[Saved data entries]

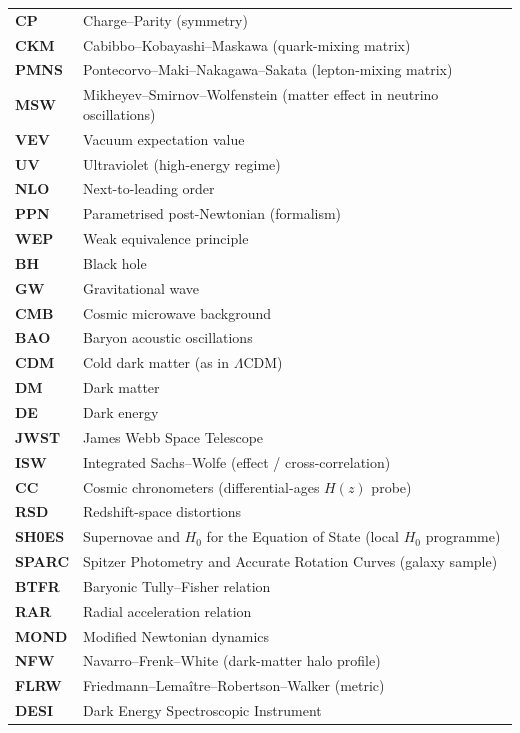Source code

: \documentclass[11pt,a4paper]{article}
\begin{document}
\begin{longtable}{@{}p{2.6cm}p{12.6cm}@{}}
\textbf{CP} & Charge--Parity (symmetry) \\
\textbf{CKM} & Cabibbo--Kobayashi--Maskawa (quark-mixing matrix) \\
\textbf{PMNS} & Pontecorvo--Maki--Nakagawa--Sakata (lepton-mixing matrix) \\
\textbf{MSW} & Mikheyev--Smirnov--Wolfenstein (matter effect in neutrino oscillations) \\
\textbf{VEV} & Vacuum expectation value \\
\textbf{UV} & Ultraviolet (high-energy regime) \\
\textbf{NLO} & Next-to-leading order \\
\textbf{PPN} & Parametrised post-Newtonian (formalism) \\
\textbf{WEP} & Weak equivalence principle \\
\textbf{BH} & Black hole \\
\textbf{GW} & Gravitational wave \\
\textbf{CMB} & Cosmic microwave background \\
\textbf{BAO} & Baryon acoustic oscillations \\
\textbf{CDM} & Cold dark matter (as in $\Lambda$CDM) \\
\textbf{DM} & Dark matter \\
\textbf{DE} & Dark energy \\
\textbf{JWST} & James Webb Space Telescope \\
\textbf{ISW} & Integrated Sachs--Wolfe (effect / cross-correlation) \\
\textbf{CC} & Cosmic chronometers (differential-ages $H(z)$ probe) \\
\textbf{RSD} & Redshift-space distortions \\
\textbf{SH0ES} & Supernovae and $H_0$ for the Equation of State (local $H_0$ programme) \\
\textbf{SPARC} & Spitzer Photometry and Accurate Rotation Curves (galaxy sample) \\
\textbf{BTFR} & Baryonic Tully--Fisher relation \\
\textbf{RAR} & Radial acceleration relation \\
\textbf{MOND} & Modified Newtonian dynamics \\
\textbf{NFW} & Navarro--Frenk--White (dark-matter halo profile) \\
\textbf{FLRW} & Friedmann--Lema\^itre--Robertson--Walker (metric) \\
\textbf{DESI} & Dark Energy Spectroscopic Instrument \\

\end{longtable}
\end{document}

● **EXERCISE DETAILS**: Without the pictures, give back every record precisely as shown.

● **RESULT BELOW**:
Source code

: \documentclass[11pt,a4paper]{article}
\begin{document}
\begin{longtable}{@{}p{2.6cm}p{12.6cm}@{}}
\textbf{CP} & Charge--Parity (symmetry) \\
\textbf{CKM} & Cabibbo--Kobayashi--Maskawa (quark-mixing matrix) \\
\textbf{PMNS} & Pontecorvo--Maki--Nakagawa--Sakata (lepton-mixing matrix) \\
\textbf{MSW} & Mikheyev--Smirnov--Wolfenstein (matter effect in neutrino oscillations) \\
\textbf{VEV} & Vacuum expectation value \\
\textbf{UV} & Ultraviolet (high-energy regime) \\
\textbf{NLO} & Next-to-leading order \\
\textbf{PPN} & Parametrised post-Newtonian (formalism) \\
\textbf{WEP} & Weak equivalence principle \\
\textbf{BH} & Black hole \\
\textbf{GW} & Gravitational wave \\
\textbf{CMB} & Cosmic microwave background \\
\textbf{BAO} & Baryon acoustic oscillations \\
\textbf{CDM} & Cold dark matter (as in $\Lambda$CDM) \\
\textbf{DM} & Dark matter \\
\textbf{DE} & Dark energy \\
\textbf{JWST} & James Webb Space Telescope \\
\textbf{ISW} & Integrated Sachs--Wolfe (effect / cross-correlation) \\
\textbf{CC} & Cosmic chronometers (differential-ages $H(z)$ probe) \\
\textbf{RSD} & Redshift-space distortions \\
\textbf{SH0ES} & Supernovae and $H_0$ for the Equation of State (local $H_0$ programme) \\
\textbf{SPARC} & Spitzer Photometry and Accurate Rotation Curves (galaxy sample) \\
\textbf{BTFR} & Baryonic Tully--Fisher relation \\
\textbf{RAR} & Radial acceleration relation \\
\textbf{MOND} & Modified Newtonian dynamics \\
\textbf{NFW} & Navarro--Frenk--White (dark-matter halo profile) \\
\textbf{FLRW} & Friedmann--Lema\^itre--Robertson--Walker (metric) \\
\textbf{DESI} & Dark Energy Spectroscopic Instrument \\

\end{longtable}
\end{document}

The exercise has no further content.